MONDAY, OCTOBER 2 – 7:30 PM
SUNDAY, OCTOBER 8 – 5 PM
WEDNESDAY, OCTOBER 11 – 7:30 PM
WEDNESDAY, OCTOBER 25 – 10 PM

SUNSHINE CITY is Albie Thom’s sprawling, protoplasmic experimental portrait of his hometown of Sydney. The National Film and Sound Archive of Australia call it “a structured diary film which investigates the process of living in Sydney, which uses a repeating light modulation to intensify experiences of light, heat, colour”.
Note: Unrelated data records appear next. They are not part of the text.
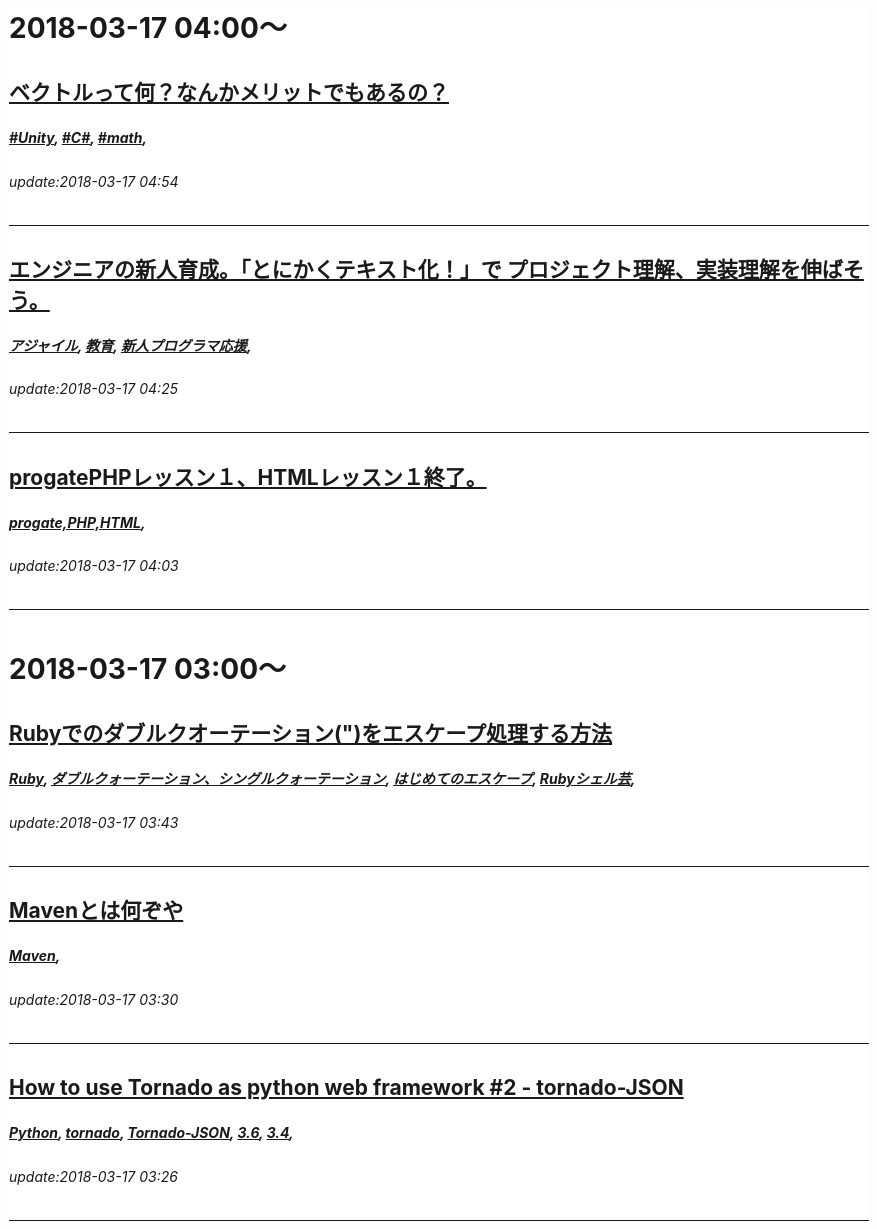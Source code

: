 


# 2018-03-17 04:00～
## [ベクトルって何？なんかメリットでもあるの？](https://qiita.com/takaishi78/items/ccd7a1c1046f17c684a7)
##### [#Unity](https://qiita.com/tags/#Unity), [#C#](https://qiita.com/tags/#C#), [#math](https://qiita.com/tags/#math), 
###### update:2018-03-17 04:54
---
## [エンジニアの新人育成。「とにかくテキスト化！」で プロジェクト理解、実装理解を伸ばそう。](https://qiita.com/YumaInaura/items/3adc37f1a5485584a779)
##### [アジャイル](https://qiita.com/tags/アジャイル), [教育](https://qiita.com/tags/教育), [新人プログラマ応援](https://qiita.com/tags/新人プログラマ応援), 
###### update:2018-03-17 04:25
---
## [progatePHPレッスン１、HTMLレッスン１終了。](https://qiita.com/hotaruikabeginner/items/87b4dd3ebeb879879afa)
##### [progate,PHP,HTML](https://qiita.com/tags/progate,PHP,HTML), 
###### update:2018-03-17 04:03
---




# 2018-03-17 03:00～
## [Rubyでのダブルクオーテーション(")をエスケープ処理する方法](https://qiita.com/DrqYuto/items/67df6755560bb2fcd32d)
##### [Ruby](https://qiita.com/tags/Ruby), [ダブルクォーテーション、シングルクォーテーション](https://qiita.com/tags/ダブルクォーテーション、シングルクォーテーション), [はじめてのエスケープ](https://qiita.com/tags/はじめてのエスケープ), [Rubyシェル芸](https://qiita.com/tags/Rubyシェル芸), 
###### update:2018-03-17 03:43
---
## [Mavenとは何ぞや](https://qiita.com/ASHITSUBO/items/6c2aa8dd55043781c6b4)
##### [Maven](https://qiita.com/tags/Maven), 
###### update:2018-03-17 03:30
---
## [How to use Tornado as python web framework #2 - tornado-JSON](https://qiita.com/ainamori/items/ee0124a9b67ee5af5933)
##### [Python](https://qiita.com/tags/Python), [tornado](https://qiita.com/tags/tornado), [Tornado-JSON](https://qiita.com/tags/Tornado-JSON), [3.6](https://qiita.com/tags/3.6), [3.4](https://qiita.com/tags/3.4), 
###### update:2018-03-17 03:26
---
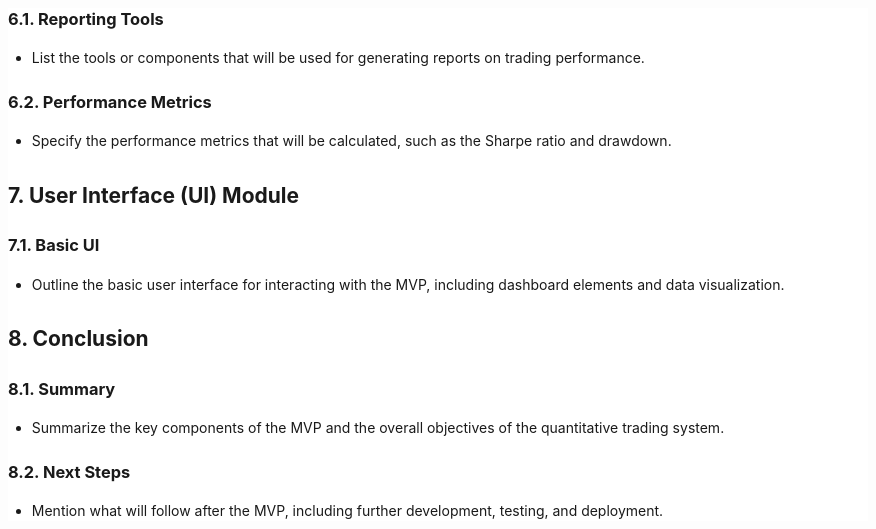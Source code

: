 ### 6.1. Reporting Tools
- List the tools or components that will be used for generating reports on trading performance.

### 6.2. Performance Metrics
- Specify the performance metrics that will be calculated, such as the Sharpe ratio and drawdown.

## 7. User Interface (UI) Module

### 7.1. Basic UI
- Outline the basic user interface for interacting with the MVP, including dashboard elements and data visualization.

## 8. Conclusion

### 8.1. Summary
- Summarize the key components of the MVP and the overall objectives of the quantitative trading system.

### 8.2. Next Steps
- Mention what will follow after the MVP, including further development, testing, and deployment.
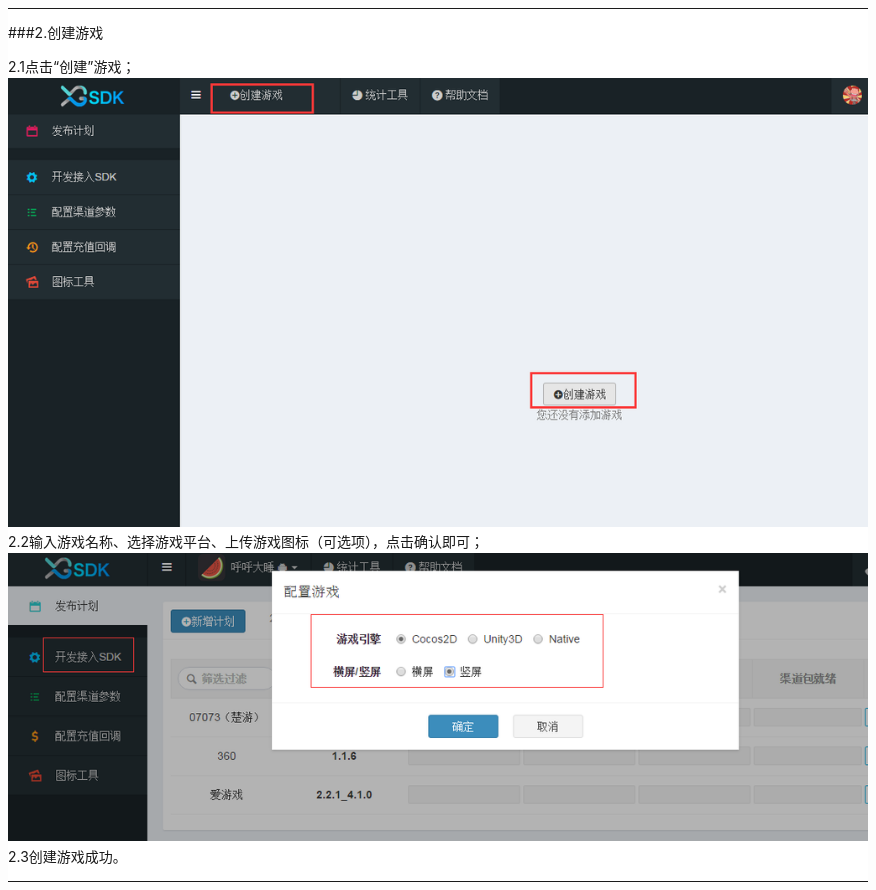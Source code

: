 ----

<a id="2"></a>

###2.创建游戏

2.1点击“创建”游戏；
<img src="./img/step4.png">
2.2输入游戏名称、选择游戏平台、上传游戏图标（可选项），点击确认即可；</br>
<img src="./img/step5.png"> </br>
2.3创建游戏成功。


---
It also probes the city’s Yellow House art community and includes interviews with significant members thereof, including Mick Glasheen, Martin Sharp, Aggy Read, Brett Whiteley and Germaine Greer. Like the entirety of Thoms’ second film, the interviews are shot in an innovative and unconventional manner, shooting single continous takes and ending when the film in the camera runs out. With near-every other frame flash exposed, the film harkens to contemporaneous works by Jonas Mekas and Peter Kubelka

Before production began, Thoms wrote that “SUNSHINE CITY will be a record of my responses to the people and places of the city of Sydney. It will show the visual environment and synthesize the sound environment. It will allow the people to speak, and will try and relate their lives to the environment, to try and express the way the environment, the light, the sunshine, the visual stimulation, the cultural history of the city, conditions the lives of people and creates their character. It will be an analytic film, determining its own aesthetic, forcing attention to the filming process, to the materials of the film experience.”





PALM BEACH

dir. Albie Thoms, 1980
88 minutes. Australia.

WEDNESDAY, OCTOBER 4 – 7:30 PM
THURSDAY, OCTOBER 12 – 10 PM
TUESDAY, OCTOBER 17 – 10 PM
WEDNESDAY, OCTOBER 25 – 7:30 PM

“Paul was looking for work… Joe was looking for drugs… Leilani was looking for good times… Larry was looking for Leilani… They all ended up in…”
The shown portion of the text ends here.